When Users use the new software a 130mb database is used from the server (1gb ethernet) 15 users can be using it simultaneously and it can get slow transfering the information back and forth so all users see the same information.

Would upgrading the server to something newer make it better or would more memory be enough?

All thoughts are welcome
thank you

Gas
 
You might try running some performance monitoring software to see where the major bottlenecks lie. If you're windows, run perfmon from the command line, and trace paging, cpu, memory, and disk queue length.
You might also consider checking network traffic, to rule out lag and contention. And finally, monitor the operating software, are you serializing writing to log files from multiple threads, are you suffering from multiple locks, if you're .net based, are you hitting gc.collect thresholds, and so on.
Also consider monitoring database activity, such as table locks, index scans, full-table scans, and so on. Are users hoarding connections (not them, but the desktop software), is it a proper DBMS, or file-based like Access?
If you're not windows based, I can't help you very much, 'cept to say that all modern operating systems provide a wealth of performance capturing facilties.
Best of luck, btw.
 
JonRohan said:
So your after a pc then not a server. They are very different.

Its still a server if it serves files/database, albeit a low spec one.. But still a server.

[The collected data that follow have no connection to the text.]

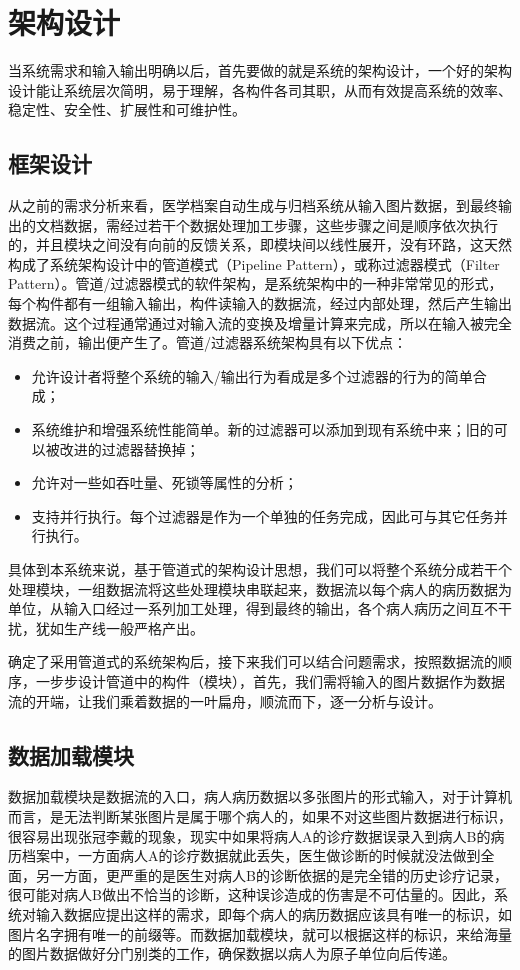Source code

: \chapter{架构设计}
\label{chap:system-framework}
当系统需求和输入输出明确以后，首先要做的就是系统的架构设计，一个好的架构设计能让系统层次简明，易于理解，各构件各司其职，从而有效提高系统的效率、稳定性、安全性、扩展性和可维护性。

\section{框架设计}
从之前的需求分析来看，医学档案自动生成与归档系统从输入图片数据，到最终输出的文档数据，需经过若干个数据处理加工步骤，这些步骤之间是顺序依次执行的，并且模块之间没有向前的反馈关系，即模块间以线性展开，没有环路，这天然构成了系统架构设计中的管道模式（Pipeline Pattern），或称过滤器模式（Filter Pattern）。管道/过滤器模式的软件架构，是系统架构中的一种非常常见的形式，每个构件都有一组输入输出，构件读输入的数据流，经过内部处理，然后产生输出数据流。这个过程通常通过对输入流的变换及增量计算来完成，所以在输入被完全消费之前，输出便产生了。管道/过滤器系统架构具有以下优点：
\begin{itemize}
	\item 允许设计者将整个系统的输入/输出行为看成是多个过滤器的行为的简单合成；
	\item 系统维护和增强系统性能简单。新的过滤器可以添加到现有系统中来；旧的可以被改进的过滤器替换掉；
	\item 允许对一些如吞吐量、死锁等属性的分析；
	\item 支持并行执行。每个过滤器是作为一个单独的任务完成，因此可与其它任务并行执行。
\end{itemize}
具体到本系统来说，基于管道式的架构设计思想，我们可以将整个系统分成若干个处理模块，一组数据流将这些处理模块串联起来，数据流以每个病人的病历数据为单位，从输入口经过一系列加工处理，得到最终的输出，各个病人病历之间互不干扰，犹如生产线一般严格产出。

确定了采用管道式的系统架构后，接下来我们可以结合问题需求，按照数据流的顺序，一步步设计管道中的构件（模块），首先，我们需将输入的图片数据作为数据流的开端，让我们乘着数据的一叶扁舟，顺流而下，逐一分析与设计。

\section{数据加载模块}
数据加载模块是数据流的入口，病人病历数据以多张图片的形式输入，对于计算机而言，是无法判断某张图片是属于哪个病人的，如果不对这些图片数据进行标识，很容易出现张冠李戴的现象，现实中如果将病人A的诊疗数据误录入到病人B的病历档案中，一方面病人A的诊疗数据就此丢失，医生做诊断的时候就没法做到全面，另一方面，更严重的是医生对病人B的诊断依据的是完全错的历史诊疗记录，很可能对病人B做出不恰当的诊断，这种误诊造成的伤害是不可估量的。因此，系统对输入数据应提出这样的需求，即每个病人的病历数据应该具有唯一的标识，如图片名字拥有唯一的前缀等。而数据加载模块，就可以根据这样的标识，来给海量的图片数据做好分门别类的工作，确保数据以病人为原子单位向后传递。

I specced up a cheap Opteron system a month or so back for around a grand. Had a Tyan board, dual core Opty, 2GB memory and a couple 74GB Raptors. Can work it out exactly if you need more details..
 
Street said:
Its still a server if it serves files/database, albeit a low spec one.. But still a server.

I specced up a cheap Opteron system a month or so back for around a grand. Had a Tyan board, dual core Opty, 2GB memory and a couple 74GB Raptors. Can work it out exactly if you need more details..

Debateable. IMO a server is something with Dual PSU, Dual NIC, hotswap drives etc etc.

mk17 has some interesting points. If you are running windows putting another 1 gig of ram in won't do any harm. Depends what else you have on the server and what other services and software are running.
 
A server is any device that provides a service. For a lot of small/medium businesses, servers with multiple redundancies are completely unnecessary and they won't see the benefit of the extra outlay.
 
Street said:
A server is any device that provides a service. For a lot of small/medium businesses, servers with multiple redundancies are completely unnecessary and they won't see the benefit of the extra outlay.

Depends on the service. 15 users with an SBS 2003 server running an office would be pretty important IMO and require a server, not a hyped up desktop pc.

The extra outlay isn't just so an IT consultant can spend money.

I'm going to cross the desert, shall i use a mini?

I do agree that a server provides a service, but doesn't necessarily mean its on server hardware.
 
Thanks so far for all the replys, At the minute the 'server' runs windows 2000 server (16months ago it was a 1200 duron,256mem,10gb hdd and windows 98 :p ) and all it does is serve the data base which is an access database 114mb.

Over a 1gb lan I takes around 7-15 seconds to open it up, is this about right?

most of the end user PC's are 3GHZ with 512Mem.

Personally I dont see a problem but then I dont use it ;)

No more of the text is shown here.